LELAKI YANG KAU PAMERKAN ITU SUAMIKU
Bab 6
Dari bangun tidur, Mas Damar tidak berhenti bersin, hidungnya sampai memerah dan meler.
“Nakal. Aku udah bilang pake bajunya malah nggak denger, kena flu 'kan sekarang.” Pagi-pagi aku sudah kesal dibuatnya.
Baru saja datang sudah terkena flu begini. Meskipun udaranya terasa panas tapi tetap akan masuk angin jika tidur tidak memakai baju. Udara di desa dan kota jelas sangat berbeda. Dia juga seharusnya masih menyesuaikan karena ini pertama kalinya datang kesini.
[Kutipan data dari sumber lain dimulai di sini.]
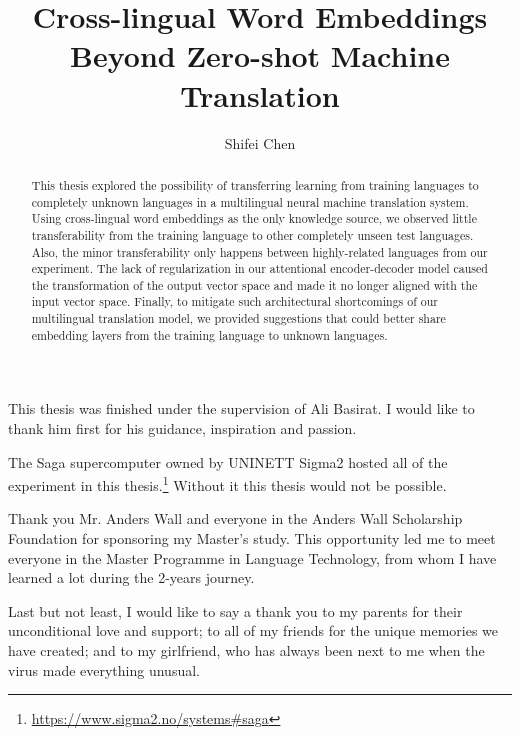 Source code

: \documentclass[thesis,fonts=libertine]{cluu}
\begin{document}
\author{Shifei Chen}
\title{Cross-lingual Word Embeddings Beyond Zero-shot Machine Translation}

\maketitle

\begin{abstract}
  This thesis explored the possibility of transferring learning from training languages to completely unknown languages in a multilingual neural machine translation system. Using cross-lingual word embeddings as the only knowledge source, we observed little transferability from the training language to other completely unseen test languages. Also, the minor transferability only happens between highly-related languages from our experiment. The lack of regularization in our attentional encoder-decoder model caused the transformation of the output vector space and made it no longer aligned with the input vector space. Finally, to mitigate such architectural shortcomings of our multilingual translation model, we provided suggestions that could better share embedding layers from the training language to unknown languages.
\end{abstract}

\tableofcontents


This thesis was finished under the supervision of Ali Basirat. I would like 
to thank him first for his guidance, inspiration and passion.

The Saga supercomputer owned by UNINETT Sigma2 hosted all of the experiment in this thesis.\footnote{\url{https://www.sigma2.no/systems\#saga}} Without it this thesis would not be possible.

Thank you Mr. Anders Wall and everyone in the Anders Wall Scholarship Foundation for sponsoring my Master's study. This opportunity led me to meet everyone in the Master Programme in Language Technology, from whom I have learned a lot during the 2-years journey.

Last but not least, I would like to say a thank you to my parents for their unconditional love and support; to all of my friends for the unique memories we have created; and to my girlfriend, who has always been next to me when the virus made everything unusual.

\end{document}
Eh, tapi apa dia juga pernah kesini untuk bertemu keluarga Desi? Tidak mungkin melamar tanpa datang kesini. Berarti keluarga Desi pasti mengenali Mas Damar. Mustahil jika tidak.
“Diam aja di rumah, biar aku pergi ke pasar bareng Bibi.”
“Nggak, sayang. Aku cuman flu doang bukan sakit parah. Ada masker 'kan?”
Keningku berkerut, “Masker?”
“Iya, jangan sampe nanti Aslan ikut kena flu gara-gara aku. Sekalian nanti beli obat di apotik.”
Apa dia sengaja membuat dirinya flu agar bisa menutupi wajahnya dengan masker? Benakku penuh dengan pikiran buruk. Aku tidak suka situasi seperti ini, aku bukan orang yang suudzon tapi entah kenapa sekarang malah pikiran buruk yang mendominasi.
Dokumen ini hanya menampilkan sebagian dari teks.